Côté cuisine, l’approche reste la même : préserver l’essence de la gastronomie libanaise tout en l’adaptant légèrement aux produits disponibles et aux préférences locales. Les saveurs évoluent, mais l’identité demeure intacte. Après tout, si le public saoudien a souhaité accueillir Liza, c’est précisément pour découvrir ce mélange unique de tradition libanaise et d’élégance parisienne.

Le premier restaurant de Riyad, qui compte environ 150 couverts et dispose d’une belle terrasse, a ouvert ses portes récemment et connaît déjà un démarrage prometteur.

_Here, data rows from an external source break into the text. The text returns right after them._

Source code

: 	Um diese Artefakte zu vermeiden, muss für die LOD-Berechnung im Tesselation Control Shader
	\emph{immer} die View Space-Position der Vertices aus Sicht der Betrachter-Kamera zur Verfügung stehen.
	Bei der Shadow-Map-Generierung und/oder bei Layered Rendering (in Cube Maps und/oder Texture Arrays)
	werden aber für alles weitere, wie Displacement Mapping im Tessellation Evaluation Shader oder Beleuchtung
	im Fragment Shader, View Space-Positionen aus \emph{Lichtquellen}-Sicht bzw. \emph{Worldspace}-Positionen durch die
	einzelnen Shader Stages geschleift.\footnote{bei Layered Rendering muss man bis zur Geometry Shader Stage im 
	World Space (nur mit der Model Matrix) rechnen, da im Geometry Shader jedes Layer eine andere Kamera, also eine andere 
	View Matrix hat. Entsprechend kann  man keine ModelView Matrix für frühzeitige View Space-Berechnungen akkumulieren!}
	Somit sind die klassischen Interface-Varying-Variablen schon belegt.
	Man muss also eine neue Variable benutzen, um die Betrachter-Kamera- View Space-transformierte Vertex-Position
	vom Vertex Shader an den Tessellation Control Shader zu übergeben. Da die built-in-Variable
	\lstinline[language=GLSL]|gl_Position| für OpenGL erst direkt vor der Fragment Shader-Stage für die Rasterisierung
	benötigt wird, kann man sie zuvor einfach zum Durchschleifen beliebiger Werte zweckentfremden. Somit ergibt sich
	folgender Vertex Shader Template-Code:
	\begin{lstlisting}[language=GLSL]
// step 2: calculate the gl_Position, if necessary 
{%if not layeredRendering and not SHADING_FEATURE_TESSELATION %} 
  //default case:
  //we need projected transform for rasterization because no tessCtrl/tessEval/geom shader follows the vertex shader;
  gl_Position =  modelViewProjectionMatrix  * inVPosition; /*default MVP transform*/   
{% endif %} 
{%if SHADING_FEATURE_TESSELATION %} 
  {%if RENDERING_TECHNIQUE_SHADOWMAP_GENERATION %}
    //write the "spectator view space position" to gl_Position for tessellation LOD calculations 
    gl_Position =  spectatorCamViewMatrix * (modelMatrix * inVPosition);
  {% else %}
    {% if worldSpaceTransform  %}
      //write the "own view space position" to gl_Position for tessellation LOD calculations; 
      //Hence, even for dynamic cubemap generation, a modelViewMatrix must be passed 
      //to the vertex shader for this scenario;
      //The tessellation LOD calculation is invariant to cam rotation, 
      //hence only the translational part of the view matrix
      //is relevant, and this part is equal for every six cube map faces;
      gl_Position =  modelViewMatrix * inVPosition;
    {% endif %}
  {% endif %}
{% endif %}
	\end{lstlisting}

Pour les fondateurs, cette réussite repose en grande partie sur la qualité des partenaires locaux, capables d’opérer avec professionnalisme sur un marché qu’ils connaissent parfaitement. Mais c’est l’énergie humaine qui a particulièrement marqué Liza Asseily. L’ouverture lui a permis de découvrir une ville dynamique, animée par une nouvelle génération engagée et enthousiaste. Elle évoque une atmosphère d’ouverture, un public curieux et un véritable brassage social, reflet d’une métropole en pleine transformation.

La seconde adresse prévue dans le complexe Solitaire confirmera l’ancrage de la marque en Arabie saoudite. D’autres projets sont déjà en développement dans la région, tandis que la maison poursuit également son expansion à Paris avec de nouvelles initiatives.